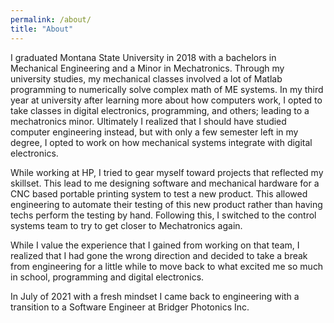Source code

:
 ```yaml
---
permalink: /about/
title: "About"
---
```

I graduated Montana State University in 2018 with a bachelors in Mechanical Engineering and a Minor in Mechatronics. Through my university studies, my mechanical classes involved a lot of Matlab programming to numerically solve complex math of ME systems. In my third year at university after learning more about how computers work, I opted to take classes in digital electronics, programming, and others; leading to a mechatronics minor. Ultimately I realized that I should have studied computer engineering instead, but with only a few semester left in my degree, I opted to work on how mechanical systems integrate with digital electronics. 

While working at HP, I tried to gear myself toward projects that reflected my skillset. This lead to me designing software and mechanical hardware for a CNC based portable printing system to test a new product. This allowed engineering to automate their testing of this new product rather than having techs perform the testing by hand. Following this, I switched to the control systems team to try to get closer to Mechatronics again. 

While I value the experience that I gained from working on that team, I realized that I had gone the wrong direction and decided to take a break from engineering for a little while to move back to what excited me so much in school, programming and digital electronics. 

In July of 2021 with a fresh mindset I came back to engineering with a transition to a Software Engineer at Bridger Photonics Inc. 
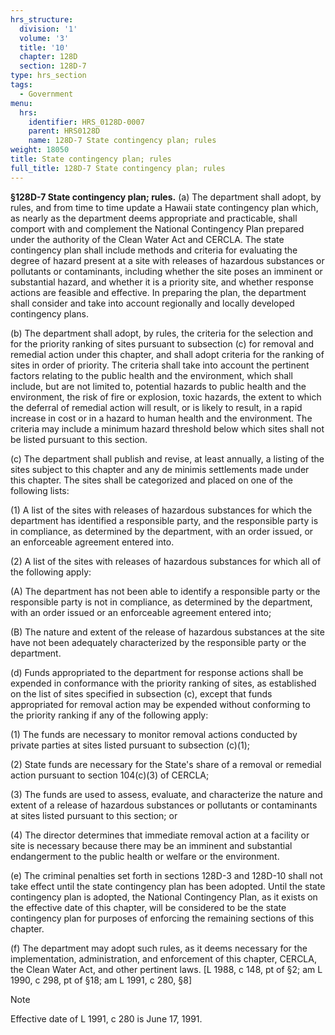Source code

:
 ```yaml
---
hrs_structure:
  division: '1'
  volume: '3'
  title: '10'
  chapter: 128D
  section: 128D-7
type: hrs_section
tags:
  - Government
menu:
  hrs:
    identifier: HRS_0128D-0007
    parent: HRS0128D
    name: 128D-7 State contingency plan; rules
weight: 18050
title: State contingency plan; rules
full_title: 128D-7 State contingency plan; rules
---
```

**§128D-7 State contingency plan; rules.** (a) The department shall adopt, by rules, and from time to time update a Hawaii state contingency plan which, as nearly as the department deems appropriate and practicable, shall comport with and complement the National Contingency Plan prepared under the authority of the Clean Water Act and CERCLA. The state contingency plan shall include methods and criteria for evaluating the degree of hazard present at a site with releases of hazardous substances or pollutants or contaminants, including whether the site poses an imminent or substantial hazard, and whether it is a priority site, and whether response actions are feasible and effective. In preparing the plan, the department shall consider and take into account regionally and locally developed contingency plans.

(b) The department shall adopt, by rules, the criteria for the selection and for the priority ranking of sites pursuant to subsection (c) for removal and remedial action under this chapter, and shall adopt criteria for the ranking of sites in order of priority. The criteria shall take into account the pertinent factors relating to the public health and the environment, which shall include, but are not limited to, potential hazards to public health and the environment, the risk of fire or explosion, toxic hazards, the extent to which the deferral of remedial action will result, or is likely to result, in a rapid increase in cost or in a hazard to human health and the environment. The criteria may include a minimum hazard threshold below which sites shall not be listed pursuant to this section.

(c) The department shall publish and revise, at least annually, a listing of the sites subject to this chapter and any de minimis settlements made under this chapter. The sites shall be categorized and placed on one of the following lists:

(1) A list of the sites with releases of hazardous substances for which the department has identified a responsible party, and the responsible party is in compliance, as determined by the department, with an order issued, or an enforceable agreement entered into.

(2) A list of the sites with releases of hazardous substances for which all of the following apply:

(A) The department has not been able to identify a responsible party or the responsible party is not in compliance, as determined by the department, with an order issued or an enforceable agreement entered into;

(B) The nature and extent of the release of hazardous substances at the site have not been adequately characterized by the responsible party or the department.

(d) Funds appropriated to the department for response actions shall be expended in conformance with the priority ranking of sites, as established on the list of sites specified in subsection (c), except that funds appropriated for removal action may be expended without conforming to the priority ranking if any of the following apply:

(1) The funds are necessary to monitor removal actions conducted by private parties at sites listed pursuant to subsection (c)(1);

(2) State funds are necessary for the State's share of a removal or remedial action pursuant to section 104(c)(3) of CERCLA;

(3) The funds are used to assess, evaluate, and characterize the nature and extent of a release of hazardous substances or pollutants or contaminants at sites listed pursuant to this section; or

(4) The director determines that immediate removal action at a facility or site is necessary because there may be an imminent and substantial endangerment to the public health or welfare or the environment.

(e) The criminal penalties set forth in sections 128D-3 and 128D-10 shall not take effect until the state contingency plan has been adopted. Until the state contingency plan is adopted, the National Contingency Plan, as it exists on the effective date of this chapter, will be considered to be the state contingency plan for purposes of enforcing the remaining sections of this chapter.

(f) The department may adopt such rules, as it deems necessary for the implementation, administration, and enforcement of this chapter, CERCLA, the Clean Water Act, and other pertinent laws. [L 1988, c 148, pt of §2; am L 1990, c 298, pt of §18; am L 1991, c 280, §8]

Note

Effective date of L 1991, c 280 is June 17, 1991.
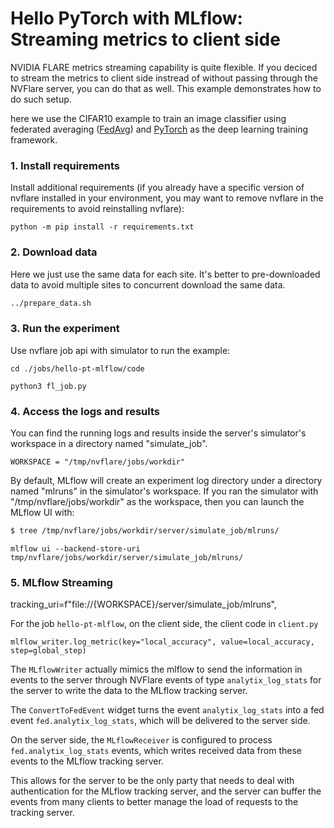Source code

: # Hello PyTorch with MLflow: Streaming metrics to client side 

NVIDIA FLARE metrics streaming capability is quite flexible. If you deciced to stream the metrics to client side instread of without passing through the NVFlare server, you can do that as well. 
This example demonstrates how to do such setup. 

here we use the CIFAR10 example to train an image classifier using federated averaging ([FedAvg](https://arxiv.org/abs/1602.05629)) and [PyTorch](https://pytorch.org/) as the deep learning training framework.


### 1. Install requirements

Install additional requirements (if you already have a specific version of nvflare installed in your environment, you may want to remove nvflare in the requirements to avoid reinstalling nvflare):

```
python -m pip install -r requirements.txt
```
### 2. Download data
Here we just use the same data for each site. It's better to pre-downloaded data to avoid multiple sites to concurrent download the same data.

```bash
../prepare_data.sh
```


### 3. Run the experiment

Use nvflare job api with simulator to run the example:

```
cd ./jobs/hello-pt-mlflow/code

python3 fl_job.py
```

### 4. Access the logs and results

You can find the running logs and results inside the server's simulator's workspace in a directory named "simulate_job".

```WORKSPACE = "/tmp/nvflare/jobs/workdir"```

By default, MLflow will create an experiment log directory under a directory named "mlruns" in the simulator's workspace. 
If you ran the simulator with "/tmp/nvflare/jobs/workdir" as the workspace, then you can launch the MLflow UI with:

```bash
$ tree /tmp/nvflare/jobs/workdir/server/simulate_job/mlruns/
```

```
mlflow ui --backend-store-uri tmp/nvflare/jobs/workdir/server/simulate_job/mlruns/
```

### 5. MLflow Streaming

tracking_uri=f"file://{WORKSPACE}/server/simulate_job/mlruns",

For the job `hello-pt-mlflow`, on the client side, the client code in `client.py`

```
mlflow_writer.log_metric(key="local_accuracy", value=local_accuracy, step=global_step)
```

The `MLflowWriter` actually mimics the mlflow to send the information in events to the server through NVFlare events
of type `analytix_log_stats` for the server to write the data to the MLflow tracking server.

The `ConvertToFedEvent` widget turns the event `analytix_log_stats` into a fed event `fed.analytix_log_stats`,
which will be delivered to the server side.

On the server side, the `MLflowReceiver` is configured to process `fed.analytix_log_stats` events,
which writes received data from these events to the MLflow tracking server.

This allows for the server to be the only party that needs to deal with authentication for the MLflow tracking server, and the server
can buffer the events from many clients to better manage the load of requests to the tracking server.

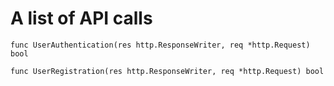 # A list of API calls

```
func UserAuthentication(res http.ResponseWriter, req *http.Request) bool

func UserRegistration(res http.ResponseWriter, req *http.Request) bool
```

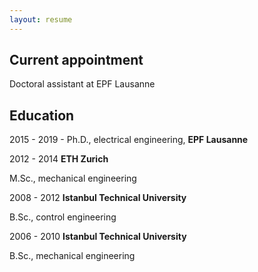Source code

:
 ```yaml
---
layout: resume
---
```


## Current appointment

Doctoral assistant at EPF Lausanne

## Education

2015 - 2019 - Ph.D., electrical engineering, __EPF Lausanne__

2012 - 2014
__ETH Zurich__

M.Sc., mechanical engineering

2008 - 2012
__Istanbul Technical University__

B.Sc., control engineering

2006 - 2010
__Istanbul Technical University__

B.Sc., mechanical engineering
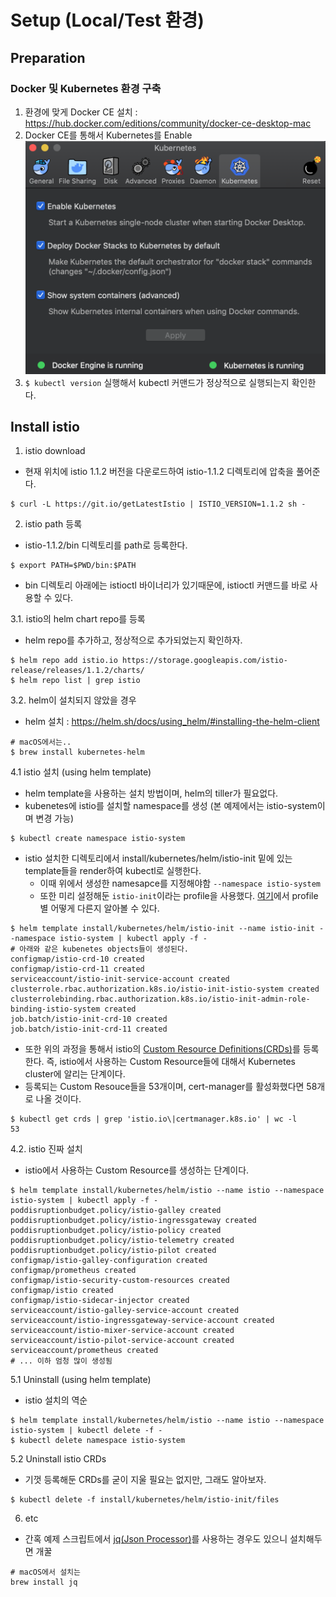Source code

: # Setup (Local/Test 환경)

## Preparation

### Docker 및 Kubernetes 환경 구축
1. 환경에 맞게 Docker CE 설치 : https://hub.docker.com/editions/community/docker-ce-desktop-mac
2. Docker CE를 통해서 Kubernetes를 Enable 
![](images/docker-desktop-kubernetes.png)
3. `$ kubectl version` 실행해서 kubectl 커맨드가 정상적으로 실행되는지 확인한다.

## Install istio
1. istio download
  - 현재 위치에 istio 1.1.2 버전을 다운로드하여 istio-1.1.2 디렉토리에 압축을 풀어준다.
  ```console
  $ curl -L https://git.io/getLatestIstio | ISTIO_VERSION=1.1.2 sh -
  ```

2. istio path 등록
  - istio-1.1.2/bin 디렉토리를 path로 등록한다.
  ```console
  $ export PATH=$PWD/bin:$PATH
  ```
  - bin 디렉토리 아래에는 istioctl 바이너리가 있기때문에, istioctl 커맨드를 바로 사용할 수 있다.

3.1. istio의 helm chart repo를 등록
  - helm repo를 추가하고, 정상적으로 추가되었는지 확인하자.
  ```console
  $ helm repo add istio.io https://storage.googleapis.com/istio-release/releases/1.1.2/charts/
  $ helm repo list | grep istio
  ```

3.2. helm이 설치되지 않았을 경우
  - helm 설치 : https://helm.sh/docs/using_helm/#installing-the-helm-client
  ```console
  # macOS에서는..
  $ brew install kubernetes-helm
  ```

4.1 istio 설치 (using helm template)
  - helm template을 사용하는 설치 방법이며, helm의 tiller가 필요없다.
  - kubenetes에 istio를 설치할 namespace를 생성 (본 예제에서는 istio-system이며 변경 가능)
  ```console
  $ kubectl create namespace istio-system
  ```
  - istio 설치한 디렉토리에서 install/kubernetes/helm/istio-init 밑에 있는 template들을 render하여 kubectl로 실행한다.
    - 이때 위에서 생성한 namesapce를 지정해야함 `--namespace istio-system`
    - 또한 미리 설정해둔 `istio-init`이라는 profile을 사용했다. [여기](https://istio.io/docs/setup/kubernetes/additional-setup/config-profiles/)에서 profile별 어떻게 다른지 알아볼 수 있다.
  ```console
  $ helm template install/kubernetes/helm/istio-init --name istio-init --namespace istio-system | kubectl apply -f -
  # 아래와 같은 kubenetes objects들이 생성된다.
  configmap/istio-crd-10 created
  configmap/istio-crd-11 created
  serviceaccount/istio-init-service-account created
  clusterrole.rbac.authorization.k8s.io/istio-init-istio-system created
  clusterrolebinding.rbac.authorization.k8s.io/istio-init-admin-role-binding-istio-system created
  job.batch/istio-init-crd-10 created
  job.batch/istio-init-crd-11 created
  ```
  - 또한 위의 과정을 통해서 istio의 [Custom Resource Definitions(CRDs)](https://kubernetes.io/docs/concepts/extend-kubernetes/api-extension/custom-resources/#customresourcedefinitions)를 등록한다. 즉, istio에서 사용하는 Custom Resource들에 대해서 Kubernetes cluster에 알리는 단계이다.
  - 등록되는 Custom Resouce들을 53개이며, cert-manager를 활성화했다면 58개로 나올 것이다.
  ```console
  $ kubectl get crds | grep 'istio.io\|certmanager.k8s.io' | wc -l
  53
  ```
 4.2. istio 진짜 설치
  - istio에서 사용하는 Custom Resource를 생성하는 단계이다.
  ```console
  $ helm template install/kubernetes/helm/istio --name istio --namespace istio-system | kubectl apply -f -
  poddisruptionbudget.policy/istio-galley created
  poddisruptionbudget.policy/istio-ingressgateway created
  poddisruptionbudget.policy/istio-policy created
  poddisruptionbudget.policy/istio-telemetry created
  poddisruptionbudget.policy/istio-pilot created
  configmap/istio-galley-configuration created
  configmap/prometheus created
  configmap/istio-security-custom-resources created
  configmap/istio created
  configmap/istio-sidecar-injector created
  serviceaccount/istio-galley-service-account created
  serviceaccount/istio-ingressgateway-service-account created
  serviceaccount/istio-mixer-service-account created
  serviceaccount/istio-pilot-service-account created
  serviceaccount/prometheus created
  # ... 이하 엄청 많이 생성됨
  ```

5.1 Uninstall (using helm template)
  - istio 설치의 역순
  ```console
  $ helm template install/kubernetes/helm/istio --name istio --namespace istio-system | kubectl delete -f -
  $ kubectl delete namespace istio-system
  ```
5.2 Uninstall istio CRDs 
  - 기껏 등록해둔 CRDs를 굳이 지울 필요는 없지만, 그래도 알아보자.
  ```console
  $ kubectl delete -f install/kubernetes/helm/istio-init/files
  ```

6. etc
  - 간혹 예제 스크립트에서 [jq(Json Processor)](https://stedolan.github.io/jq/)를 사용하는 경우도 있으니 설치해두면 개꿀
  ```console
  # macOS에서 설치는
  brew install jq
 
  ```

**Assigned task**
The lines above starting at the one that holds "M.Sc., mechanical engineering" and ending at the one that holds "- bin 디렉토리 아래에는" are to be written out exactly, ends included, and no pictures are to be copied.

**Solution to the exercise**
M.Sc., mechanical engineering

2008 - 2012
__Istanbul Technical University__

B.Sc., control engineering

2006 - 2010
__Istanbul Technical University__

B.Sc., mechanical engineering
Source code

: # Setup (Local/Test 환경)

## Preparation

### Docker 및 Kubernetes 환경 구축
1. 환경에 맞게 Docker CE 설치 : https://hub.docker.com/editions/community/docker-ce-desktop-mac
2. Docker CE를 통해서 Kubernetes를 Enable 
![](images/docker-desktop-kubernetes.png)
3. `$ kubectl version` 실행해서 kubectl 커맨드가 정상적으로 실행되는지 확인한다.

## Install istio
1. istio download
  - 현재 위치에 istio 1.1.2 버전을 다운로드하여 istio-1.1.2 디렉토리에 압축을 풀어준다.
  ```console
  $ curl -L https://git.io/getLatestIstio | ISTIO_VERSION=1.1.2 sh -
  ```

2. istio path 등록
  - istio-1.1.2/bin 디렉토리를 path로 등록한다.
  ```console
  $ export PATH=$PWD/bin:$PATH
  ```
  - bin 디렉토리 아래에는 istioctl 바이너리가 있기때문에, istioctl 커맨드를 바로 사용할 수 있다.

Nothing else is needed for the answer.